Wednesday, November 4, 2009 11:20 AM
Charles Schwab allows its brokerage clients to trade Schwab ETFs for free
Shirley Won
When U.S. financial services giant Charles Schwab Corp. launched its first four exchanged-traded funds on Tuesday, it did so with a new twist.
Its discount brokerage arm allows its clients to trade Schwab ETFs listed on the NYSE Arca exchange without a commission.
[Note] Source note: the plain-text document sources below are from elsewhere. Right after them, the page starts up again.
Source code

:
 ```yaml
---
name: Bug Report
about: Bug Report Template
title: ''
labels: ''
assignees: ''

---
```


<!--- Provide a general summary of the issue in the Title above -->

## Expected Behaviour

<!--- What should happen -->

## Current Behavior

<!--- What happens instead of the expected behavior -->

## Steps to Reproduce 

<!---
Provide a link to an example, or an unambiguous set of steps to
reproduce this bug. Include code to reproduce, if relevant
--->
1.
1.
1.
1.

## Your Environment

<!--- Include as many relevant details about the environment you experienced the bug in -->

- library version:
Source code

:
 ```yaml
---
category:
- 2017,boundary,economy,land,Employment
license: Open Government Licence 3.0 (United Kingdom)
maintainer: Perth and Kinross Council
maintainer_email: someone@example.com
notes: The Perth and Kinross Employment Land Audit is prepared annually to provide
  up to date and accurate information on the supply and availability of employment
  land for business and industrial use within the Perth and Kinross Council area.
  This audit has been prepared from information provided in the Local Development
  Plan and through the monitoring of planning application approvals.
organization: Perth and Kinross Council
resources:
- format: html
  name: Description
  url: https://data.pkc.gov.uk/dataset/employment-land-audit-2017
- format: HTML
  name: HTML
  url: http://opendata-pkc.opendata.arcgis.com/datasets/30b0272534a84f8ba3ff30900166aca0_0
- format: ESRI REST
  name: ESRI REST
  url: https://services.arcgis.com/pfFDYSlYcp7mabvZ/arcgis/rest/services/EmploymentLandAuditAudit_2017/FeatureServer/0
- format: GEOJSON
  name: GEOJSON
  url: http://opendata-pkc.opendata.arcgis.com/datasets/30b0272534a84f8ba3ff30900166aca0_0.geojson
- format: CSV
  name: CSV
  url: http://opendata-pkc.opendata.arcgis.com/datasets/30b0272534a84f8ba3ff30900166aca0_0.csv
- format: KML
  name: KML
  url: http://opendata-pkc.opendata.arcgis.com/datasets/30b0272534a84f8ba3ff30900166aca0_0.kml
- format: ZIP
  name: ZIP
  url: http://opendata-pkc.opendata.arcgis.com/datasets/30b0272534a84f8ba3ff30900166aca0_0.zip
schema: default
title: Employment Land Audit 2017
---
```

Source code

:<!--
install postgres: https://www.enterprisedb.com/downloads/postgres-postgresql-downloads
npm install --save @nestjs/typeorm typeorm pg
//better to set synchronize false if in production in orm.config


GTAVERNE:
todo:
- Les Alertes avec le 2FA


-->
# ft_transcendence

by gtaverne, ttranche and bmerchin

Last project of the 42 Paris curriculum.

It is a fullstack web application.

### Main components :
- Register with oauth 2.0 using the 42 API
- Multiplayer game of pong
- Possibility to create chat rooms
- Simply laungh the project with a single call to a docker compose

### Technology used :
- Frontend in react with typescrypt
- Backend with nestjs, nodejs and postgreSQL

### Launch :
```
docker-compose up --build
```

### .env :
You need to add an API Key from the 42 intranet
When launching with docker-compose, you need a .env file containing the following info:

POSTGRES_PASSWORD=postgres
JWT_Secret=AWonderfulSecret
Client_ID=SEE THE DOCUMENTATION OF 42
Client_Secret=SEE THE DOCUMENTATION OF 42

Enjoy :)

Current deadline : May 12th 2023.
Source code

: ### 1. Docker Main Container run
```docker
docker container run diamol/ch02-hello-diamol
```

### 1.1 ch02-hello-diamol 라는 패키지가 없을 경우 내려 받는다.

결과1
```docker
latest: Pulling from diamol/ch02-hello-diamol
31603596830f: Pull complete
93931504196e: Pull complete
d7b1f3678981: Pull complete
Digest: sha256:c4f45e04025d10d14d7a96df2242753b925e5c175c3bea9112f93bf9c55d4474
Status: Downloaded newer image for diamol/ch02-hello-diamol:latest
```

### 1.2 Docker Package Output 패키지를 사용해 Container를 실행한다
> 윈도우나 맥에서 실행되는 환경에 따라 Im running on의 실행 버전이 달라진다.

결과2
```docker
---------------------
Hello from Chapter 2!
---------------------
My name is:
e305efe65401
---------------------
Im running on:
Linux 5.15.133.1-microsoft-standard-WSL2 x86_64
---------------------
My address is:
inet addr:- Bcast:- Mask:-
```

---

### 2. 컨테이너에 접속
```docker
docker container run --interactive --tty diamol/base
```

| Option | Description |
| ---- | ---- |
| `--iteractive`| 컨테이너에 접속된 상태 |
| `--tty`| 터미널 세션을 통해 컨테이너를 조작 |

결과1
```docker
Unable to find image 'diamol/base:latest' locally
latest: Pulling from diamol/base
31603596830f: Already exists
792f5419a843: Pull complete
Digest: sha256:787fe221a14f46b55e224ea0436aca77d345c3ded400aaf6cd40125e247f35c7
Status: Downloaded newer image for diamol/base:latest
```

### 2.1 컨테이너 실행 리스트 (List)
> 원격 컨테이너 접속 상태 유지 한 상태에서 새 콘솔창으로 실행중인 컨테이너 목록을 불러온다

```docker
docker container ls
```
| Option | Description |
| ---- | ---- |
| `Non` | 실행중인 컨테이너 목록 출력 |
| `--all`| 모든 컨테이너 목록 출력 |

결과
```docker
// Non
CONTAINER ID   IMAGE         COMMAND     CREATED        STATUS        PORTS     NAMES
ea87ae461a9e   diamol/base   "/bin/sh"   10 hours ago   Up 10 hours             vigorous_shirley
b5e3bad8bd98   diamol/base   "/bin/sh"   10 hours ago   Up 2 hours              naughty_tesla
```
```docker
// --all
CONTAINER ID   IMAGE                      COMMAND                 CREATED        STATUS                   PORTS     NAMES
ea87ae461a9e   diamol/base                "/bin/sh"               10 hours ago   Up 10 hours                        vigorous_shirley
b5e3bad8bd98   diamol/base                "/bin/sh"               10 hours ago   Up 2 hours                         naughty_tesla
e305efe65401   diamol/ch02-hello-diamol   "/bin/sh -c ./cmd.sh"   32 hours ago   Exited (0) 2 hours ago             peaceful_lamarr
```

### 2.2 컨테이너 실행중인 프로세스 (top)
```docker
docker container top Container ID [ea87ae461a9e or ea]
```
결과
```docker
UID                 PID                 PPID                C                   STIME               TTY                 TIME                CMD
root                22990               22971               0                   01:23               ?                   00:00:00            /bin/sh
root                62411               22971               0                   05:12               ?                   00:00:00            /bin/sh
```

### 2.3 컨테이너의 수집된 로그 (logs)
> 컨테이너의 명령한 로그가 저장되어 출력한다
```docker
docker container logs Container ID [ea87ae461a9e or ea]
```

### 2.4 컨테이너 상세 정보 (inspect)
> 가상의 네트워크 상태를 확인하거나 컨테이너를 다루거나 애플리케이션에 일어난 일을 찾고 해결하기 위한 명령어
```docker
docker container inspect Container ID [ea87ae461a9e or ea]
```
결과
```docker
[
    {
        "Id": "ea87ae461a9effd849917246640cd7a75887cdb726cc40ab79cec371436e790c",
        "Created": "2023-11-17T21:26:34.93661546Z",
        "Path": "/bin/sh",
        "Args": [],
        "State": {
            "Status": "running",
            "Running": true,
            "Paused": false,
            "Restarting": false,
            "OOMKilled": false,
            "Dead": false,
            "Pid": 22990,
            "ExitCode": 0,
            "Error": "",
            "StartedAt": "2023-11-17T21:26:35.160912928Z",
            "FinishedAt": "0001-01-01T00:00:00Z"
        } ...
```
And it also has aggressively undercut some of its competitors on similar ETFS.
The first Schwab ETFs included Schwab U.S. Broad Market ETF SCHB-N ; Schwab U.S. Large Cap ETF SCHX-N; Schwab U.S. Small-Cap ETF SCHA-N and Schwab International Equity SCHF-N. The first two have management expense ratios of 0.08 per cent while the others charge 0.15 per cent.
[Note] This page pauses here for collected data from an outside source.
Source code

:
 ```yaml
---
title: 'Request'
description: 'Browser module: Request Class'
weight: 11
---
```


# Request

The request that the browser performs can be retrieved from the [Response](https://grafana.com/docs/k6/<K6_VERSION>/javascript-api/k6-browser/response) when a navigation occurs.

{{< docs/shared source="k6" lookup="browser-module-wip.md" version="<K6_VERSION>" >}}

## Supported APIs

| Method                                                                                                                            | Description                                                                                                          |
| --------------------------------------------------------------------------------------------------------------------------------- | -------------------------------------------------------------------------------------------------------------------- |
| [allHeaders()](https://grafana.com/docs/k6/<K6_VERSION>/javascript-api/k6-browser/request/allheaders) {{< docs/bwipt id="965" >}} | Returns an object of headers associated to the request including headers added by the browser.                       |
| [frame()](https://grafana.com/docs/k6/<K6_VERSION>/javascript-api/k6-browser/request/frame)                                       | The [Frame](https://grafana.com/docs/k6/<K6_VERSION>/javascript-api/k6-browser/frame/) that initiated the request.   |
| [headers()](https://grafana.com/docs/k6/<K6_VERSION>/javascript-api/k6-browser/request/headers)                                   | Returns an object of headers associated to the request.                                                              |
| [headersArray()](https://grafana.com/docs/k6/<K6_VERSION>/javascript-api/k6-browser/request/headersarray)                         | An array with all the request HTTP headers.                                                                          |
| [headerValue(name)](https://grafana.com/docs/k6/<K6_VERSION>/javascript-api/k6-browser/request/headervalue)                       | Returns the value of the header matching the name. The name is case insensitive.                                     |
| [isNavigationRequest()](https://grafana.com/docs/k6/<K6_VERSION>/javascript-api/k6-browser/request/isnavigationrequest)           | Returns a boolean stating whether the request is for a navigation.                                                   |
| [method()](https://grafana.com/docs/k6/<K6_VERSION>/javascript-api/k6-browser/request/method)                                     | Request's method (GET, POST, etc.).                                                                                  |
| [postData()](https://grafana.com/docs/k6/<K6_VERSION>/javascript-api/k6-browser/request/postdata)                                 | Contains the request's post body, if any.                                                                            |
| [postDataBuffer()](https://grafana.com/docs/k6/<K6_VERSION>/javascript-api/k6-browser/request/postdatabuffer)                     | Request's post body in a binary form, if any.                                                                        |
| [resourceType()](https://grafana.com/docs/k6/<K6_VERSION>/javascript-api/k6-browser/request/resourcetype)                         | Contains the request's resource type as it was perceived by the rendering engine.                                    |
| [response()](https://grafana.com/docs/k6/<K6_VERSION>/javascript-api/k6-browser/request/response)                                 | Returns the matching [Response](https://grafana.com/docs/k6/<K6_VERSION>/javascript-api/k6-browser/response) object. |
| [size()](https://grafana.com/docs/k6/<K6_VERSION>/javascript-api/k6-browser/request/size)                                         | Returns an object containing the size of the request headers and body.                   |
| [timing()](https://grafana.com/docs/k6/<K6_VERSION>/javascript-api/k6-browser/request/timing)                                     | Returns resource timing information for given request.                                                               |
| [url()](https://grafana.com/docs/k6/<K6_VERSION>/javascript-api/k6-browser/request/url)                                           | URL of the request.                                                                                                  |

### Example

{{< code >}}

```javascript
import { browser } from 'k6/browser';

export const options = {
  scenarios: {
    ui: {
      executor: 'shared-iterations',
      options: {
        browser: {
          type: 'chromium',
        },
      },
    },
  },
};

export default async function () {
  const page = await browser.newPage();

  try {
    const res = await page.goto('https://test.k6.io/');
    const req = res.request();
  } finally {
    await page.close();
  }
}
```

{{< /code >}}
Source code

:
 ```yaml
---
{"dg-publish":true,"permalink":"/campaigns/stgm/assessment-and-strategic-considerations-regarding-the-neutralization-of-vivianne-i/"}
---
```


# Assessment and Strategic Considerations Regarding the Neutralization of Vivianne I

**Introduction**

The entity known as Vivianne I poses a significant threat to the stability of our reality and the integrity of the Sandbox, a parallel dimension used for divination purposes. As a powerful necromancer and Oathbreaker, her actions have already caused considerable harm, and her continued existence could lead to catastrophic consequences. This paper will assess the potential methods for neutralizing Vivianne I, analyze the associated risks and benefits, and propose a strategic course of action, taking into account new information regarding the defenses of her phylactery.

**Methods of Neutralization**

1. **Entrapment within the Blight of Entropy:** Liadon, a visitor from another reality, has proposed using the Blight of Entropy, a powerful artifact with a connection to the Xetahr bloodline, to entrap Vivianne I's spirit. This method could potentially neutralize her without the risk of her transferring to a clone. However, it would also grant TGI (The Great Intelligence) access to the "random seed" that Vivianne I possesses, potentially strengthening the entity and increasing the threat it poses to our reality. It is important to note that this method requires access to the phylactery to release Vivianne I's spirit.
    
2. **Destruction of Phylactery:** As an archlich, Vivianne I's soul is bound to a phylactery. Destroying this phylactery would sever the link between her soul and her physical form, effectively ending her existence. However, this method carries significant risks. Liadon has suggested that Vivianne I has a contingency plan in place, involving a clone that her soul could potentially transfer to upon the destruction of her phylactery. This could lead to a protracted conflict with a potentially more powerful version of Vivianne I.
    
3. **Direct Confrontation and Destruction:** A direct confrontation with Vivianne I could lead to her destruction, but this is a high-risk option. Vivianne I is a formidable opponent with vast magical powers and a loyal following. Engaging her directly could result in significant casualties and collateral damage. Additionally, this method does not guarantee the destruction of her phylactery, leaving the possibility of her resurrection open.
Jeff Mortimer, chief investment officer at Schwab Investment Management, said that charging its clients no commission for trading Schwab ETFs is for real. “This is not a teaser rate." he said. "This is not a promotion.” (See interview.)
In Canada, Bank of Montreal in June listed its first ETFs and rolled out more last week. It is currently the only bank involved in the ETF game, and it too has a discount brokerage arm. Time will tell whether BMO or other discount brokerage players will get into Schwab’s game.